**EXERCISE AIM**
An exact, complete copy of the entries is needed, with the pictures left out.

========================================================================

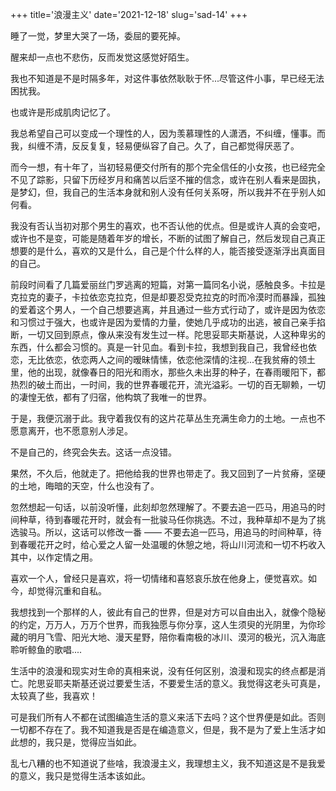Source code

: +++
title='浪漫主义'
date='2021-12-18'
slug='sad-14'
+++

睡了一觉，梦里大哭了一场，委屈的要死掉。

醒来却一点也不悲伤，反而发觉这感觉好陌生。

我也不知道是不是时隔多年，对这件事依然耿耿于怀...尽管这件小事，早已经无法困扰我。

也或许是形成肌肉记忆了。

我总希望自己可以变成一个理性的人，因为羡慕理性的人潇洒，不纠缠，懂事。而我，纠缠不清，反反复复，轻易便纵容了自己。久了，自己都觉得厌恶了。

而今一想，有十年了，当初轻易便交付所有的那个完全信任的小女孩，也已经完全不见了踪影，只留下历经岁月和痛苦以后坚不摧的信念，或许在别人看来是固执，是梦幻，但，我自己的生活本身就和别人没有任何关系呀，所以我并不在乎别人如何看。

我没有否认当初对那个男生的喜欢，也不否认他的优点。但是或许人真的会变吧，或许也不是变，可能是随着年岁的增长，不断的试图了解自己，然后发现自己真正想要的是什么，喜欢的又是什么，自己是个什么样的人，能否接受逐渐浮出真面目的自己。

前段时间看了几篇爱丽丝门罗逃离的短篇，对第一篇同名小说，感触良多。卡拉是克拉克的妻子，卡拉依恋克拉克，但是却要忍受克拉克的时而冷漠时而暴躁，孤独的爱着这个男人，一个自己想要逃离，并且通过一些方式行动了，或许是因为依恋和习惯过于强大，也或许是因为爱情的力量，使她几乎成功的出逃，被自己亲手掐断，一切又回到原点，像从来没有发生过一样。陀思妥耶夫斯基说，人这种卑劣的东西，什么都会习惯的。真是一针见血。看到卡拉，我想到我自己，我曾经也依恋，无比依恋，依恋两人之间的暧昧情愫，依恋他深情的注视...在我贫瘠的领土里，他的出现，就像春日的阳光和雨水，那些久未出芽的种子，在春雨暖阳下，都热烈的破土而出，一时间，我的世界春暖花开，流光溢彩。一切的百无聊赖，一切的凄惶无依，都有了归宿，他构筑了我唯一的世界。

于是，我便沉溺于此。我守着我仅有的这片花草丛生充满生命力的土地。一点也不愿意离开，也不愿意别人涉足。

不是自己的，终究会失去。这话一点没错。

果然，不久后，他就走了。把他给我的世界也带走了。我又回到了一片贫瘠，坚硬的土地，晦暗的天空，什么也没有了。

忽然想起一句话，以前没听懂，此刻却忽然理解了。不要去追一匹马，用追马的时间种草，待到春暖花开时，就会有一批骏马任你挑选。不过，我种草却不是为了挑选骏马。所以，这话可以修改一番 —— 不要去追一匹马，用追马的时间种草，待到春暖花开之时，给心爱之人留一处温暖的休憩之地，将山川河流和一切不朽收入其中，以作定情之用。

喜欢一个人，曾经只是喜欢，将一切情绪和喜怒哀乐放在他身上，便觉喜欢。如今，却觉得沉重和自私。

我想找到一个那样的人，彼此有自己的世界，但是对方可以自由出入，就像个隐秘的约定，万万人，万万个世界，而我独愿与你分享，这人生须臾的光阴里，为你珍藏的明月飞雪、阳光大地、漫天星野，陪你看南极的冰川、漠河的极光，沉入海底聆听鲸鱼的歌唱....

生活中的浪漫和现实对生命的真相来说，没有任何区别，浪漫和现实的终点都是消亡。陀思妥耶夫斯基还说过要爱生活，不要爱生活的意义。我觉得这老头可真是，太较真了些，我喜欢！

可是我们所有人不都在试图编造生活的意义来活下去吗？这个世界便是如此。否则一切都不存在了。我不知道我是否是在编造意义，但是，我不是为了爱上生活才如此想的，我只是，觉得应当如此。

乱七八糟的也不知道说了些啥，我浪漫主义，我理想主义，我不知道这是不是我爱的意义，我只是觉得生活本该如此。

========================================================================

**SOLUTION BELOW**
Source code

: +++
title='浪漫主义'
date='2021-12-18'
slug='sad-14'
+++

睡了一觉，梦里大哭了一场，委屈的要死掉。

醒来却一点也不悲伤，反而发觉这感觉好陌生。

我也不知道是不是时隔多年，对这件事依然耿耿于怀...尽管这件小事，早已经无法困扰我。

也或许是形成肌肉记忆了。

我总希望自己可以变成一个理性的人，因为羡慕理性的人潇洒，不纠缠，懂事。而我，纠缠不清，反反复复，轻易便纵容了自己。久了，自己都觉得厌恶了。

而今一想，有十年了，当初轻易便交付所有的那个完全信任的小女孩，也已经完全不见了踪影，只留下历经岁月和痛苦以后坚不摧的信念，或许在别人看来是固执，是梦幻，但，我自己的生活本身就和别人没有任何关系呀，所以我并不在乎别人如何看。

我没有否认当初对那个男生的喜欢，也不否认他的优点。但是或许人真的会变吧，或许也不是变，可能是随着年岁的增长，不断的试图了解自己，然后发现自己真正想要的是什么，喜欢的又是什么，自己是个什么样的人，能否接受逐渐浮出真面目的自己。

前段时间看了几篇爱丽丝门罗逃离的短篇，对第一篇同名小说，感触良多。卡拉是克拉克的妻子，卡拉依恋克拉克，但是却要忍受克拉克的时而冷漠时而暴躁，孤独的爱着这个男人，一个自己想要逃离，并且通过一些方式行动了，或许是因为依恋和习惯过于强大，也或许是因为爱情的力量，使她几乎成功的出逃，被自己亲手掐断，一切又回到原点，像从来没有发生过一样。陀思妥耶夫斯基说，人这种卑劣的东西，什么都会习惯的。真是一针见血。看到卡拉，我想到我自己，我曾经也依恋，无比依恋，依恋两人之间的暧昧情愫，依恋他深情的注视...在我贫瘠的领土里，他的出现，就像春日的阳光和雨水，那些久未出芽的种子，在春雨暖阳下，都热烈的破土而出，一时间，我的世界春暖花开，流光溢彩。一切的百无聊赖，一切的凄惶无依，都有了归宿，他构筑了我唯一的世界。

于是，我便沉溺于此。我守着我仅有的这片花草丛生充满生命力的土地。一点也不愿意离开，也不愿意别人涉足。

不是自己的，终究会失去。这话一点没错。

果然，不久后，他就走了。把他给我的世界也带走了。我又回到了一片贫瘠，坚硬的土地，晦暗的天空，什么也没有了。

忽然想起一句话，以前没听懂，此刻却忽然理解了。不要去追一匹马，用追马的时间种草，待到春暖花开时，就会有一批骏马任你挑选。不过，我种草却不是为了挑选骏马。所以，这话可以修改一番 —— 不要去追一匹马，用追马的时间种草，待到春暖花开之时，给心爱之人留一处温暖的休憩之地，将山川河流和一切不朽收入其中，以作定情之用。

喜欢一个人，曾经只是喜欢，将一切情绪和喜怒哀乐放在他身上，便觉喜欢。如今，却觉得沉重和自私。

我想找到一个那样的人，彼此有自己的世界，但是对方可以自由出入，就像个隐秘的约定，万万人，万万个世界，而我独愿与你分享，这人生须臾的光阴里，为你珍藏的明月飞雪、阳光大地、漫天星野，陪你看南极的冰川、漠河的极光，沉入海底聆听鲸鱼的歌唱....

生活中的浪漫和现实对生命的真相来说，没有任何区别，浪漫和现实的终点都是消亡。陀思妥耶夫斯基还说过要爱生活，不要爱生活的意义。我觉得这老头可真是，太较真了些，我喜欢！

可是我们所有人不都在试图编造生活的意义来活下去吗？这个世界便是如此。否则一切都不存在了。我不知道我是否是在编造意义，但是，我不是为了爱上生活才如此想的，我只是，觉得应当如此。

乱七八糟的也不知道说了些啥，我浪漫主义，我理想主义，我不知道这是不是我爱的意义，我只是觉得生活本该如此。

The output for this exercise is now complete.